## Instructions for the task:
From the first line of the material to the line containing "can not handle", inclusive, write out each line exactly, leaving out the pictures.

## Data for this task:
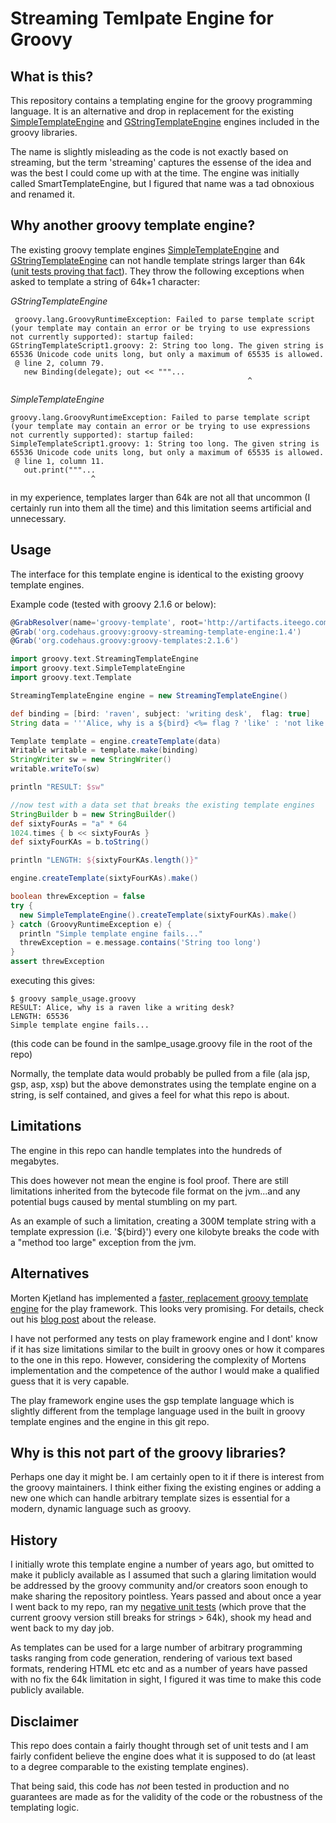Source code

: # Streaming Temlpate Engine for Groovy

## What is this?
This repository contains a templating engine for the groovy programming language. It is 
an alternative and drop in replacement for the existing [SimpleTemplateEngine](http://groovy.codehaus.org/gapi/groovy/text/SimpleTemplateEngine.html) 
and [GStringTemplateEngine](http://groovy.codehaus.org/gapi/groovy/text/GStringTemplateEngine.html) engines included in the groovy libraries. 

The name is slightly misleading as the code is not exactly based on streaming, but 
the term 'streaming' captures the essense of the idea and was the best I could come up
with at the time. The engine was initially called SmartTemplateEngine, but I figured that name was 
a tad obnoxious and renamed it. 

## Why another groovy template engine?
The existing groovy template engines 
[SimpleTemplateEngine](http://groovy.codehaus.org/gapi/groovy/text/SimpleTemplateEngine.html) and 
[GStringTemplateEngine](http://groovy.codehaus.org/gapi/groovy/text/GStringTemplateEngine.html) 
can not handle template strings larger than 64k ([unit tests proving that fact](https://github.com/mbjarland/groovy-streaming-template-engine/blob/master/src/test/groovy/groovy/text/StreamingTemplateEngineTest.groovy#L201-219)). 
They throw the following exceptions when asked to template a string of 64k+1 character: 

_GStringTemplateEngine_

     groovy.lang.GroovyRuntimeException: Failed to parse template script (your template may contain an error or be trying to use expressions not currently supported): startup failed:
    GStringTemplateScript1.groovy: 2: String too long. The given string is 65536 Unicode code units long, but only a maximum of 65535 is allowed.
     @ line 2, column 79.
       new Binding(delegate); out << """...
                                                         ^

_SimpleTemplateEngine_

    groovy.lang.GroovyRuntimeException: Failed to parse template script (your template may contain an error or be trying to use expressions not currently supported): startup failed:
    SimpleTemplateScript1.groovy: 1: String too long. The given string is 65536 Unicode code units long, but only a maximum of 65535 is allowed.
     @ line 1, column 11.
       out.print("""...
                      ^

in my experience, templates larger than 64k are not all that uncommon (I certainly run into them 
all the time) and this limitation seems artificial and unnecessary. 

## Usage
The interface for this template engine is identical to the existing groovy template engines. 

Example code (tested with groovy 2.1.6 or below): 

```groovy
@GrabResolver(name='groovy-template', root='http://artifacts.iteego.com/artifactory/public-release-local')
@Grab('org.codehaus.groovy:groovy-streaming-template-engine:1.4')
@Grab('org.codehaus.groovy:groovy-templates:2.1.6')

import groovy.text.StreamingTemplateEngine
import groovy.text.SimpleTemplateEngine
import groovy.text.Template

StreamingTemplateEngine engine = new StreamingTemplateEngine()

def binding = [bird: 'raven', subject: 'writing desk',  flag: true]
String data = '''Alice, why is a ${bird} <%= flag ? 'like' : 'not like' %> a <%= subject %><% out << '?' %>'''

Template template = engine.createTemplate(data)
Writable writable = template.make(binding)
StringWriter sw = new StringWriter()
writable.writeTo(sw)

println "RESULT: $sw"

//now test with a data set that breaks the existing template engines
StringBuilder b = new StringBuilder()
def sixtyFourAs = "a" * 64
1024.times { b << sixtyFourAs }
def sixtyFourKAs = b.toString()

println "LENGTH: ${sixtyFourKAs.length()}"

engine.createTemplate(sixtyFourKAs).make()

boolean threwException = false
try { 
  new SimpleTemplateEngine().createTemplate(sixtyFourKAs).make()
} catch (GroovyRuntimeException e) {  
  println "Simple template engine fails..."
  threwException = e.message.contains('String too long')
}
assert threwException
```

executing this gives: 

    $ groovy sample_usage.groovy 
    RESULT: Alice, why is a raven like a writing desk?
    LENGTH: 65536
    Simple template engine fails...

(this code can be found in the samlpe_usage.groovy file in the root of the repo)

Normally, the template data would probably be pulled from a file (ala jsp, gsp, asp, xsp) but the above 
demonstrates using the template engine on a string, is self contained, and gives a feel for what this 
repo is about. 

## Limitations
The engine in this repo can handle templates into the hundreds of megabytes. 

This does however not mean the engine is fool proof. There are still limitations inherited 
from the bytecode file format on the jvm...and any potential bugs caused by mental 
stumbling on my part.  

As an example of such a limitation, creating a 300M template 
string with a template expression (i.e. '${bird}') every one kilobyte breaks the code with a 
"method too large" exception from the jvm. 

## Alternatives
Morten Kjetland has implemented a [faster, replacement groovy template engine](https://github.com/mbknor/gt-engine) for 
the play framework. This looks very promising. For details, check out his [blog post](http://kjetland.com/blog/2011/11/playframework-new-faster-groovy-template-engine/)
about the release. 

I have not performed any tests on play framework engine and I dont' know if it has size limitations 
similar to the built in groovy ones or how it compares to the one in this repo. However, considering the complexity 
of Mortens implementation and the competence of the author I would make a qualified guess that it is very capable. 

The play framework engine uses the gsp template language which is slightly different 
from the templage language used in the built in groovy template engines and the 
engine in this git repo. 

## Why is this not part of the groovy libraries?
Perhaps one day it might be. I am certainly open to it if there is interest from the groovy 
maintainers. I think either fixing the existing engines or adding a new one which can handle 
arbitrary template sizes is essential for a modern, dynamic language such as groovy. 

## History 
I initially wrote this template engine a number of years ago, but omitted to make it publicly 
available as I assumed that such a glaring limitation would be addressed by the groovy 
community and/or creators soon enough to make sharing the repository pointless. Years passed and 
about once a year I went back to my repo, ran my [negative unit tests](https://github.com/mbjarland/groovy-streaming-template-engine/blob/master/src/test/groovy/groovy/text/StreamingTemplateEngineTest.groovy#L201-219) (which prove that the current 
groovy version still breaks for strings > 64k), shook my head and went back to my day job. 

As templates can be used for a large number of arbitrary programming tasks ranging from code generation, 
rendering of various text based formats, rendering HTML etc etc and as a number of years have passed 
with no fix the 64k limitation in sight, I figured it was time to make this code publicly available. 

## Disclaimer
This repo does contain a fairly thought through set of unit tests and I am fairly confident believe the 
engine does what it is supposed to do (at least to a degree comparable to the existing template engines). 

That being said, this code has _not_ been tested in production and no guarantees are
made as for the validity of the code or the robustness of the templating logic.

## Exercise output:
Source code

: # Streaming Temlpate Engine for Groovy

## What is this?
This repository contains a templating engine for the groovy programming language. It is 
an alternative and drop in replacement for the existing [SimpleTemplateEngine](http://groovy.codehaus.org/gapi/groovy/text/SimpleTemplateEngine.html) 
and [GStringTemplateEngine](http://groovy.codehaus.org/gapi/groovy/text/GStringTemplateEngine.html) engines included in the groovy libraries. 

The name is slightly misleading as the code is not exactly based on streaming, but 
the term 'streaming' captures the essense of the idea and was the best I could come up
with at the time. The engine was initially called SmartTemplateEngine, but I figured that name was 
a tad obnoxious and renamed it. 

## Why another groovy template engine?
The existing groovy template engines 
[SimpleTemplateEngine](http://groovy.codehaus.org/gapi/groovy/text/SimpleTemplateEngine.html) and 
[GStringTemplateEngine](http://groovy.codehaus.org/gapi/groovy/text/GStringTemplateEngine.html) 
can not handle template strings larger than 64k ([unit tests proving that fact](https://github.com/mbjarland/groovy-streaming-template-engine/blob/master/src/test/groovy/groovy/text/StreamingTemplateEngineTest.groovy#L201-219)). 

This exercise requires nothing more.